● Try it
Write out every line below with no difference at all.

________________________

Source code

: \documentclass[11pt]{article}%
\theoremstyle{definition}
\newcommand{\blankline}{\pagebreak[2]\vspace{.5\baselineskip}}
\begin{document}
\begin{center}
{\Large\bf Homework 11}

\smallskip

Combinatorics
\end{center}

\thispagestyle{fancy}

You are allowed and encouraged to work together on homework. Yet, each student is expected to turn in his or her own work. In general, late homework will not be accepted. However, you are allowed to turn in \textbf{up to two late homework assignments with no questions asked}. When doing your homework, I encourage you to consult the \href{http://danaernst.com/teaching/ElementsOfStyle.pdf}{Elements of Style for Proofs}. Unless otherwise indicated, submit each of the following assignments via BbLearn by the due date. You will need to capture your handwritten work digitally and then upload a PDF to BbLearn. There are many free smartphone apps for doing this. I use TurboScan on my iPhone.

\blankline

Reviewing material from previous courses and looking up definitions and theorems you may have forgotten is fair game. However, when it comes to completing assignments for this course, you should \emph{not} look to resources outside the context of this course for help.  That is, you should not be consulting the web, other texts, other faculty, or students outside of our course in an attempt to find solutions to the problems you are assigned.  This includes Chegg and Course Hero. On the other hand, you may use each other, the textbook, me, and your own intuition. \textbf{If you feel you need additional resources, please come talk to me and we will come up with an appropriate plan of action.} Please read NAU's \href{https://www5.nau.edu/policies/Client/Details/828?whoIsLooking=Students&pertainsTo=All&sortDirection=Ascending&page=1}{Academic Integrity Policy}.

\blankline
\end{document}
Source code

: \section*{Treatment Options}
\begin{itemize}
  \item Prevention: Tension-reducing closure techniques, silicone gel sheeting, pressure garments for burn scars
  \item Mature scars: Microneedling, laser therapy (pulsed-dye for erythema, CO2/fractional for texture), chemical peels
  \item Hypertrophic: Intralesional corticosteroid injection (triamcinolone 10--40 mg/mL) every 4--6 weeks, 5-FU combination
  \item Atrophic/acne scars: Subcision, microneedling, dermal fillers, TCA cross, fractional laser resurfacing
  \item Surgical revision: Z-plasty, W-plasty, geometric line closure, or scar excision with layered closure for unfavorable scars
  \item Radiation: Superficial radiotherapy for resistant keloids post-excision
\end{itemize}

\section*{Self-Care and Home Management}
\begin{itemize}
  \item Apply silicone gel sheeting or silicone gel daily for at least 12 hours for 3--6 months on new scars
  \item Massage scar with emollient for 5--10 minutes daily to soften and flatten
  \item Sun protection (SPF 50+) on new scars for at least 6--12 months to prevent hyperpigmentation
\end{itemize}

________________________

● Response to this task
Source code

: \documentclass[11pt]{article}%
\theoremstyle{definition}
\newcommand{\blankline}{\pagebreak[2]\vspace{.5\baselineskip}}
\begin{document}
\begin{center}
{\Large\bf Homework 11}

\smallskip

Combinatorics
\end{center}

\thispagestyle{fancy}

You are allowed and encouraged to work together on homework. Yet, each student is expected to turn in his or her own work. In general, late homework will not be accepted. However, you are allowed to turn in \textbf{up to two late homework assignments with no questions asked}. When doing your homework, I encourage you to consult the \href{http://danaernst.com/teaching/ElementsOfStyle.pdf}{Elements of Style for Proofs}. Unless otherwise indicated, submit each of the following assignments via BbLearn by the due date. You will need to capture your handwritten work digitally and then upload a PDF to BbLearn. There are many free smartphone apps for doing this. I use TurboScan on my iPhone.

\blankline

Reviewing material from previous courses and looking up definitions and theorems you may have forgotten is fair game. However, when it comes to completing assignments for this course, you should \emph{not} look to resources outside the context of this course for help.  That is, you should not be consulting the web, other texts, other faculty, or students outside of our course in an attempt to find solutions to the problems you are assigned.  This includes Chegg and Course Hero. On the other hand, you may use each other, the textbook, me, and your own intuition. \textbf{If you feel you need additional resources, please come talk to me and we will come up with an appropriate plan of action.} Please read NAU's \href{https://www5.nau.edu/policies/Client/Details/828?whoIsLooking=Students&pertainsTo=All&sortDirection=Ascending&page=1}{Academic Integrity Policy}.

\blankline
\end{document}
Source code

: \section*{Treatment Options}
\begin{itemize}
  \item Prevention: Tension-reducing closure techniques, silicone gel sheeting, pressure garments for burn scars
  \item Mature scars: Microneedling, laser therapy (pulsed-dye for erythema, CO2/fractional for texture), chemical peels
  \item Hypertrophic: Intralesional corticosteroid injection (triamcinolone 10--40 mg/mL) every 4--6 weeks, 5-FU combination
  \item Atrophic/acne scars: Subcision, microneedling, dermal fillers, TCA cross, fractional laser resurfacing
  \item Surgical revision: Z-plasty, W-plasty, geometric line closure, or scar excision with layered closure for unfavorable scars
  \item Radiation: Superficial radiotherapy for resistant keloids post-excision
\end{itemize}

\section*{Self-Care and Home Management}
\begin{itemize}
  \item Apply silicone gel sheeting or silicone gel daily for at least 12 hours for 3--6 months on new scars
  \item Massage scar with emollient for 5--10 minutes daily to soften and flatten
  \item Sun protection (SPF 50+) on new scars for at least 6--12 months to prevent hyperpigmentation
\end{itemize}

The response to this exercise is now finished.